How many times has this happened to you? It's a pleasant summer afternoon, so you pour yourself a glass of wine and take it outside to enjoy on your deck or patio. Maybe you have a magazine, or are engaged in conversation, and after only a minute or two you reach for your glass for another sip and, from nowhere, you discover a couple of fruit flies doing the breast stroke in your wine. The Spaniards, after deciding that enough is enough, even created a culinary solution to this annoying problem: Tapas.
Those fruit flies weren't just lurking in your backyard, patiently waiting for your arrival, wine glass in hand. There is a strong possibility that they smelled the nose of that pinot noir from as far away as 3/4 of a mile and, like Homer Simpson, sighed to themselves "mmmmm, red wine." They then high tailed it in your direction. Tiny as they are, a fruit fly can travel as much as 6.5 miles a day in search of food. Guided by scent, they follow their "noses", so to speak.

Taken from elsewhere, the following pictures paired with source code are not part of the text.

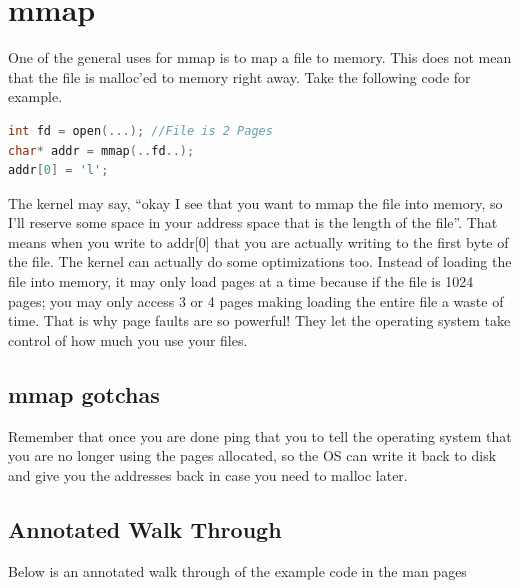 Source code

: \section{mmap}

One of the general uses for mmap is to map a file to memory. This does not mean that the file is malloc'ed to memory right away. Take the following code for example.

\begin{lstlisting}[language=C]
int fd = open(...); //File is 2 Pages
char* addr = mmap(..fd..);
addr[0] = 'l';
\end{lstlisting}

The kernel may say, ``okay I see that you want to mmap the file into memory, so I'll reserve some space in your address space that is the length of the file''. That means when you write to addr{[}0{]} that you are actually writing to the first byte of the file. The kernel can actually do some optimizations too. Instead of loading the file into memory, it may only load pages at a time because if the file is 1024 pages; you may only access 3 or 4 pages making loading the entire file a waste of time. That is why page faults are so powerful! They let the operating system take control of how much you use your files.

\subsection{mmap gotchas}

 Remember that once you are done ping that you  to tell the operating system that you are no longer using the pages allocated, so the OS can write it back to disk and give you the addresses back in case you need to malloc later.

 \subsection{Annotated Walk Through}

 Below is an annotated walk through of the example code in the man pages

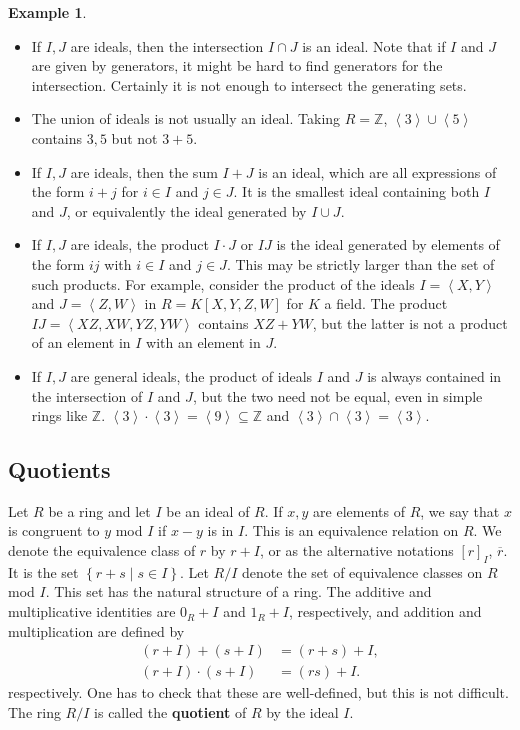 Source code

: \documentclass{article}
\newcommand{\Z}{\mathbb{Z}}
\newcommand{\rb}[1]{\left( #1 \right)}
\renewcommand{\sb}[1]{\left[ #1 \right]}
\newcommand{\cb}[1]{\left\{ #1 \right\}}
\newcommand{\ab}[1]{\left\langle #1 \right\rangle}
\theoremstyle{definition}\newtheorem{definition}{Definition}[subsection]
\theoremstyle{definition}\newtheorem{remark}[definition]{Remark}
\theoremstyle{definition}\newtheorem*{example}{Example}
\theoremstyle{definition}\newtheorem*{note}{Note}
\begin{document}
\begin{example}
\hfill
\begin{itemize}
\item If $ I, J $ are ideals, then the intersection $ I \cap J $ is an ideal. Note that if $ I $ and $ J $ are given by generators, it might be hard to find generators for the intersection. Certainly it is not enough to intersect the generating sets.
\item The union of ideals is not usually an ideal. Taking $ R = \Z $, $ \ab{3} \cup \ab{5} $ contains $ 3, 5 $ but not $ 3 + 5 $.
\item If $ I, J $ are ideals, then the sum $ I + J $ is an ideal, which are all expressions of the form $ i + j $ for $ i \in I $ and $ j \in J $. It is the smallest ideal containing both $ I $ and $ J $, or equivalently the ideal generated by $ I \cup J $.
\item If $ I, J $ are ideals, the product $ I \cdot J $ or $ IJ $ is the ideal generated by elements of the form $ ij $ with $ i \in I $ and $ j \in J $. This may be strictly larger than the set of such products. For example, consider the product of the ideals $ I = \ab{X, Y} $ and $ J = \ab{Z, W} $ in $ R = K\sb{X, Y, Z, W} $ for $ K $ a field. The product $ IJ = \ab{XZ, XW, YZ, YW} $ contains $ XZ + YW $, but the latter is not a product of an element in $ I $ with an element in $ J $.
\item If $ I, J $ are general ideals, the product of ideals $ I $ and $ J $ is always contained in the intersection of $ I $ and $ J $, but the two need not be equal, even in simple rings like $ \Z $. $ \ab{3} \cdot \ab{3} = \ab{9} \subseteq \Z $ and $ \ab{3} \cap \ab{3} = \ab{3} $.
\end{itemize}
\end{example}

\subsection{Quotients}

Let $ R $ be a ring and let $ I $ be an ideal of $ R $. If $ x, y $ are elements of $ R $, we say that $ x $ is congruent to $ y $ mod $ I $ if $ x - y $ is in $ I $. This is an equivalence relation on $ R $. We denote the equivalence class of $ r $ by $ r + I $, or as the alternative notations $ \sb{r}_I $, $ \overline{r} $. It is the set $ \cb{r + s \mid s \in I} $. Let $ R / I $ denote the set of equivalence classes on $ R $ mod $ I $. This set has the natural structure of a ring. The additive and multiplicative identities are $ 0_R + I $ and $ 1_R + I $, respectively, and addition and multiplication are defined by
\begin{align*}
\rb{r + I} + \rb{s + I} & = \rb{r + s} + I, \\
\rb{r + I} \cdot \rb{s + I} & = \rb{rs} + I.
\end{align*}
respectively. One has to check that these are well-defined, but this is not difficult. The ring $ R / I $ is called the \textbf{quotient} of $ R $ by the ideal $ I $.
\end{document}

Annoying as they are, they are fascinating little critters. I was given to thinking about them lately because, while they are supposed to be unable to survive temperatures approaching freezing, I still see them in the house, and if I take a glass of wine outside with me, even now, they still manage to find it with amazing speed.
I did a little sleuthing on the subject, so you wouldn't have to, and here's what I discovered.
The common fruit fly, Drosophila melanogaster, is amazingly prolific. With an average life span of about 30 days, its life cycle is also amazingly condensed. An adult female can lay upwards of 500 eggs during her brief life. Those eggs can hatch into larvae in as little as 12 hours under optimal conditions. After the larvae feed for 4 days they pupate, and after another 3 or 4 days they emerge as adult fruit flies, ready to begin mating again within just a few hours. Wash, rinse and repeat.
The rapidity with which fruit flies would suddenly appear around over ripe fruit was one of the observations, in the era before insect life cycles were understood, that led to the theory of "spontaneous generation", that life could arise from inorganic components.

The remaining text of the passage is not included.